Patience is a virtue. This is what we were taught all our lives and it has its benefits, one of which is that patience allow us to learn to wait, which lessens our worry when things take time.
But patience is not my strongest suit. I am a person who wants to see results right away, I want to be able to think, visualize and try them out soonest possible. However having this trait often leads me to off-the-gut decisions, and often these decisions can be disastrous. But for entrepreneurs, decision making, a quick one, is a virtue.
In entrepreneurship, everything moves by faith, because results, which you do not know, does not come unless you start them. And so decision making, a decisive and quick one is of highest importance as it get things moving. But let me make it clear that quick decision making is not about making reckless, carless, neglectful and irresponsible decision but rather, one that has gone through reasonable considerations of the pros and cons as well as commitment to making adjustments along the way until desired results are achieved.

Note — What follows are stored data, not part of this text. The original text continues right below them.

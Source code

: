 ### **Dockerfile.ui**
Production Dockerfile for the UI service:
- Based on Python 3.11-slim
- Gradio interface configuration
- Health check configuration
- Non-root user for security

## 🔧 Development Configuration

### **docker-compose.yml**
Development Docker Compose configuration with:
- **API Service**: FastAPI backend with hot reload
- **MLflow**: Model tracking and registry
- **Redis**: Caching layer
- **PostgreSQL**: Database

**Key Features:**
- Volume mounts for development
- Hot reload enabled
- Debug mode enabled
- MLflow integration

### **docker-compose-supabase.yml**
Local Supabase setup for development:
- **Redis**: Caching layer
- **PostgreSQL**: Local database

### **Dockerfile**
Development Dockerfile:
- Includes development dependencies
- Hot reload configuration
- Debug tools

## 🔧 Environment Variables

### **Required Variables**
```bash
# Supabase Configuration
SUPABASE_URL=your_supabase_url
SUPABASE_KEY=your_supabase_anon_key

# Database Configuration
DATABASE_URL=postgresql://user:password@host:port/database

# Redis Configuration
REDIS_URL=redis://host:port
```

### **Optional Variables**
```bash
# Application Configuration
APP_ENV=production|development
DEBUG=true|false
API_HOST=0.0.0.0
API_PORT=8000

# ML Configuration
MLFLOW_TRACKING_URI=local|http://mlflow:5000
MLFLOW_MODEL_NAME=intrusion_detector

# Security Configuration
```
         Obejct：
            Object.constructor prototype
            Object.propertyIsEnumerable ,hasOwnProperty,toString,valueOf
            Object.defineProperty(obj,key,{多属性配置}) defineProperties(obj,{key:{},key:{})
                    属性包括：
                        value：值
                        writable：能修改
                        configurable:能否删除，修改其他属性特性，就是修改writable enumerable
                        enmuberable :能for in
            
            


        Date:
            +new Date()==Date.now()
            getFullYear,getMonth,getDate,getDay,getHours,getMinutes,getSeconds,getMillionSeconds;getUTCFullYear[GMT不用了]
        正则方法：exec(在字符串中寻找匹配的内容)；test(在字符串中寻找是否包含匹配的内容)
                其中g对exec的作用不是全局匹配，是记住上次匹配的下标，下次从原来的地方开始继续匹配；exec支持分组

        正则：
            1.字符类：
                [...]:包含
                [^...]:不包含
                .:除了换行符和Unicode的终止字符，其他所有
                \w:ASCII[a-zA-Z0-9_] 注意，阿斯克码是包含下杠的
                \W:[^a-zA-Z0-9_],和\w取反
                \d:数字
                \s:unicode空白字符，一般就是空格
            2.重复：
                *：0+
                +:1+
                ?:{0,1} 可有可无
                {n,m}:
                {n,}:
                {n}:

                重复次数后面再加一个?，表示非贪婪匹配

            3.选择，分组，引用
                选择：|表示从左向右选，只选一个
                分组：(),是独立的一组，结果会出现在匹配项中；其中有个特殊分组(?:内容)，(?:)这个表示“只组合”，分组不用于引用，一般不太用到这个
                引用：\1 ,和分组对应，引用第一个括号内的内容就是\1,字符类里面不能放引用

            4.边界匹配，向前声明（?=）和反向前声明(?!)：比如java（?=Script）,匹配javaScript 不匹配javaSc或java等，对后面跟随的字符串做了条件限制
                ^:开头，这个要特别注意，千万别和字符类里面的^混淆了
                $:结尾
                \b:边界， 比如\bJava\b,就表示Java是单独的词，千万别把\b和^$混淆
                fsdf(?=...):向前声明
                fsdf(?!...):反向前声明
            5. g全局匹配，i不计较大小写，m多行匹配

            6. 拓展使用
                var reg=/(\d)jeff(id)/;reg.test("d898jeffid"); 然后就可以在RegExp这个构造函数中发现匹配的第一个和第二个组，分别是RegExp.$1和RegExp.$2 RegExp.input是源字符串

Decision means starting things the way one would pick up a book and start reading. The way Steve Jobs told Wozniak to sell computers, rather than give off the blue print for free. The way Matsushita tinkered with battery and lights. They way Gates and Allen started with only a computer and garage. In short, decision making is a yes and action, that makes decision making driven by faith rather than data.
So, yes, it is alright to be impatient as an entrepreneur because it get things moving.